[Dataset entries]
>>>>>

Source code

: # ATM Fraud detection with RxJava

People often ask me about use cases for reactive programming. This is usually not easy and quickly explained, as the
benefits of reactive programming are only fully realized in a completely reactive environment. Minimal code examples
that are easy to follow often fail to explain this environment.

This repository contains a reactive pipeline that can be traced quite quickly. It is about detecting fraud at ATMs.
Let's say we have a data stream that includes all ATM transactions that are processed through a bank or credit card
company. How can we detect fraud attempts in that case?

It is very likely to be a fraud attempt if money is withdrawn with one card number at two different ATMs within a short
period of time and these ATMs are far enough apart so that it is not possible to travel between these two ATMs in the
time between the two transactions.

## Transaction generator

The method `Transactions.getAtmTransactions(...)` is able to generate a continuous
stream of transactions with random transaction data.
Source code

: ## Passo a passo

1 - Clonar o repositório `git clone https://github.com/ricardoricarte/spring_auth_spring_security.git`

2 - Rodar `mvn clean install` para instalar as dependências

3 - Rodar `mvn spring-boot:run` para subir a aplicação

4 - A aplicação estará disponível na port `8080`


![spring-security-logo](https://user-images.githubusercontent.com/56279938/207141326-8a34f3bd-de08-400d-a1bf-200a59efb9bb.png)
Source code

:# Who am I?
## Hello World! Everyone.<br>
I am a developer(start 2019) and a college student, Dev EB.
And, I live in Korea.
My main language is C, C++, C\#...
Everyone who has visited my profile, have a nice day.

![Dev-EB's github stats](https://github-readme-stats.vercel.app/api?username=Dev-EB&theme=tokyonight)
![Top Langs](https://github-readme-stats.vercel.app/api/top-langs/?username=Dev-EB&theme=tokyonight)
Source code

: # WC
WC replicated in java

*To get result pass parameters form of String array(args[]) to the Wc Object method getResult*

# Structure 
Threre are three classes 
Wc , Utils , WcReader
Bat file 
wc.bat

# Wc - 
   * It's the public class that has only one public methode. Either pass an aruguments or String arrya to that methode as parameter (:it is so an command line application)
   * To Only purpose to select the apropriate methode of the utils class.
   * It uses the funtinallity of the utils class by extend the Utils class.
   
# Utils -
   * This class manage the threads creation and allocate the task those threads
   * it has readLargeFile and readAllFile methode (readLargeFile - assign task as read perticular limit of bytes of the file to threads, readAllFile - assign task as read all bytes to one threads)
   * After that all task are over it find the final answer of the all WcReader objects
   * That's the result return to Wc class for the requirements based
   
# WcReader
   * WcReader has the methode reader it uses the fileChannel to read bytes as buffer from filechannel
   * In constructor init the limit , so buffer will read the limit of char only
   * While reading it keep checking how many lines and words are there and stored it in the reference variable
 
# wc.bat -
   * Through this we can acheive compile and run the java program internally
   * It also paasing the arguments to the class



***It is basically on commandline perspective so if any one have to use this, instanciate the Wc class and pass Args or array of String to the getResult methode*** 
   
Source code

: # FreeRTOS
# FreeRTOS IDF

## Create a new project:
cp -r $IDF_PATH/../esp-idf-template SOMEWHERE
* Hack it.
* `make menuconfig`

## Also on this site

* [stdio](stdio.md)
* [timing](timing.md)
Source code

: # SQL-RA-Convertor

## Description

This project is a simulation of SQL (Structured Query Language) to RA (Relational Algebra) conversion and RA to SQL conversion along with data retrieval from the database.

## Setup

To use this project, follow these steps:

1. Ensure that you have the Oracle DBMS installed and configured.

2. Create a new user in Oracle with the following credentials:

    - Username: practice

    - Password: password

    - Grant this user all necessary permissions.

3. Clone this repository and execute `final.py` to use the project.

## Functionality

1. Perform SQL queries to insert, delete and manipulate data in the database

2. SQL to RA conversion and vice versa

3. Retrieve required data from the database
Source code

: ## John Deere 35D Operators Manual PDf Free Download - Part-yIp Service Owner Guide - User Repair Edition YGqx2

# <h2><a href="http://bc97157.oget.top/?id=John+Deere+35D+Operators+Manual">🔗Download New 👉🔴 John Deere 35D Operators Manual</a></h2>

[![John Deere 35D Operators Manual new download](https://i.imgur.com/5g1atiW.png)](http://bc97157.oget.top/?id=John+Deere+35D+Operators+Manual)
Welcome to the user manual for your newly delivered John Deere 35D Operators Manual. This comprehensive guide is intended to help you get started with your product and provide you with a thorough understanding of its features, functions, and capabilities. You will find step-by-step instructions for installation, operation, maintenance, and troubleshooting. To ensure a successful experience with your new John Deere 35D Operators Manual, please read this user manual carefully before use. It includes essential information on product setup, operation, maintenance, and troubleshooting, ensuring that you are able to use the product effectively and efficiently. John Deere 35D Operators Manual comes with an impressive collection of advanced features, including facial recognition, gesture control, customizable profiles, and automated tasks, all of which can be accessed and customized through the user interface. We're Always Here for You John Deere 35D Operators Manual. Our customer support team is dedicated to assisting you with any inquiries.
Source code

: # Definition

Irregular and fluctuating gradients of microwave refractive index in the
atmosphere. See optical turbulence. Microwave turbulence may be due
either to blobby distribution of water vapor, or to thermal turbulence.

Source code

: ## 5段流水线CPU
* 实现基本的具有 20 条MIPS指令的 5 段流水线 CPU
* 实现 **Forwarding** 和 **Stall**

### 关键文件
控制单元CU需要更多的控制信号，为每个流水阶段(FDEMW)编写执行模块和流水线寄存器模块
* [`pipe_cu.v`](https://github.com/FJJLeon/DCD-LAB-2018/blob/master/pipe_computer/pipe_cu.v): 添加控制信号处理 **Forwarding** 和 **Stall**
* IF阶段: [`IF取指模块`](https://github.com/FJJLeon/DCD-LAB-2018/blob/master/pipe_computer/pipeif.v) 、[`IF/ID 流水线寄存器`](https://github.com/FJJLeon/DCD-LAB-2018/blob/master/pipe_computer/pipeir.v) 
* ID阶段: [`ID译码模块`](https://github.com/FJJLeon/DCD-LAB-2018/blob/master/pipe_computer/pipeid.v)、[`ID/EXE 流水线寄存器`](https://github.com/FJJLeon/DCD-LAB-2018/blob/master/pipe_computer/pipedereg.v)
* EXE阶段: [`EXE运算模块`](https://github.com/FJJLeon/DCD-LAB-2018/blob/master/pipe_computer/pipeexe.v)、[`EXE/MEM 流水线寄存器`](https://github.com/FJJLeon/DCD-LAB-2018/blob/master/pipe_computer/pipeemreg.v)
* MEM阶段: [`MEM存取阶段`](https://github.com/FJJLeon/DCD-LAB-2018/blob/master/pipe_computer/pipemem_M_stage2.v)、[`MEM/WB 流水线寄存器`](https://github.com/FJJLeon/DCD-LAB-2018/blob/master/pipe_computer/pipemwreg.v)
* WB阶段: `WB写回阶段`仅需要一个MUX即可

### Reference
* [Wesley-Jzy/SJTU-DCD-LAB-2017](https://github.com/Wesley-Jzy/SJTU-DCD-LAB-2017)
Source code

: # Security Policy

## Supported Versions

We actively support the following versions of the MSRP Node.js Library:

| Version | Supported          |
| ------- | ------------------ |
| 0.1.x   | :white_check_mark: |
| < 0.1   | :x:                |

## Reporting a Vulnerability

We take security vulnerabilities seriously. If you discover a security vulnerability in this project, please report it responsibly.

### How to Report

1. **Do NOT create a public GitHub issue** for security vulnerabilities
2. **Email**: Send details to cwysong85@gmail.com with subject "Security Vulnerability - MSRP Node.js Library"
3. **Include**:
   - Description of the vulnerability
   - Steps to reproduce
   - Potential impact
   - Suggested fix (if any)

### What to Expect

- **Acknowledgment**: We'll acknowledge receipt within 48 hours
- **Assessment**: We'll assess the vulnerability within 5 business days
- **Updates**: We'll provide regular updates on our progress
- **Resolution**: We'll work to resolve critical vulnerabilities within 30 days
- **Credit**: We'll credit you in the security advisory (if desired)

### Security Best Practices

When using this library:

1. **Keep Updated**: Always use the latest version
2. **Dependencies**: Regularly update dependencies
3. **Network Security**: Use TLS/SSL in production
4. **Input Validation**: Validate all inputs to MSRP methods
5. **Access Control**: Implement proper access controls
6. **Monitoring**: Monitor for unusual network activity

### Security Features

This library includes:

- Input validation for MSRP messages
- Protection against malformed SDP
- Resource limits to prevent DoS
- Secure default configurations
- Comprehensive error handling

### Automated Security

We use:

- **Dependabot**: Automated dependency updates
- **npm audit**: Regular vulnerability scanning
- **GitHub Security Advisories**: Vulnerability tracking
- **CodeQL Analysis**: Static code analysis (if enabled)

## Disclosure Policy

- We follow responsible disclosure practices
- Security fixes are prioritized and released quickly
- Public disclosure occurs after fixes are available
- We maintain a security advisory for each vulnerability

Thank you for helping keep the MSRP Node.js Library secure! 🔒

<<<<<

Retype only the stretch of lines above starting at the one with "the requirements based" and stopping at the one with "## Description", exactly as written, with both kept.

* _Reply_
   * That's the result return to Wc class for the requirements based
   
# WcReader
   * WcReader has the methode reader it uses the fileChannel to read bytes as buffer from filechannel
   * In constructor init the limit , so buffer will read the limit of char only
   * While reading it keep checking how many lines and words are there and stored it in the reference variable
 
# wc.bat -
   * Through this we can acheive compile and run the java program internally
   * It also paasing the arguments to the class



***It is basically on commandline perspective so if any one have to use this, instanciate the Wc class and pass Args or array of String to the getResult methode*** 
   
Source code

: # FreeRTOS
# FreeRTOS IDF

## Create a new project:
cp -r $IDF_PATH/../esp-idf-template SOMEWHERE
* Hack it.
* `make menuconfig`

## Also on this site

* [stdio](stdio.md)
* [timing](timing.md)
Source code

: # SQL-RA-Convertor

## Description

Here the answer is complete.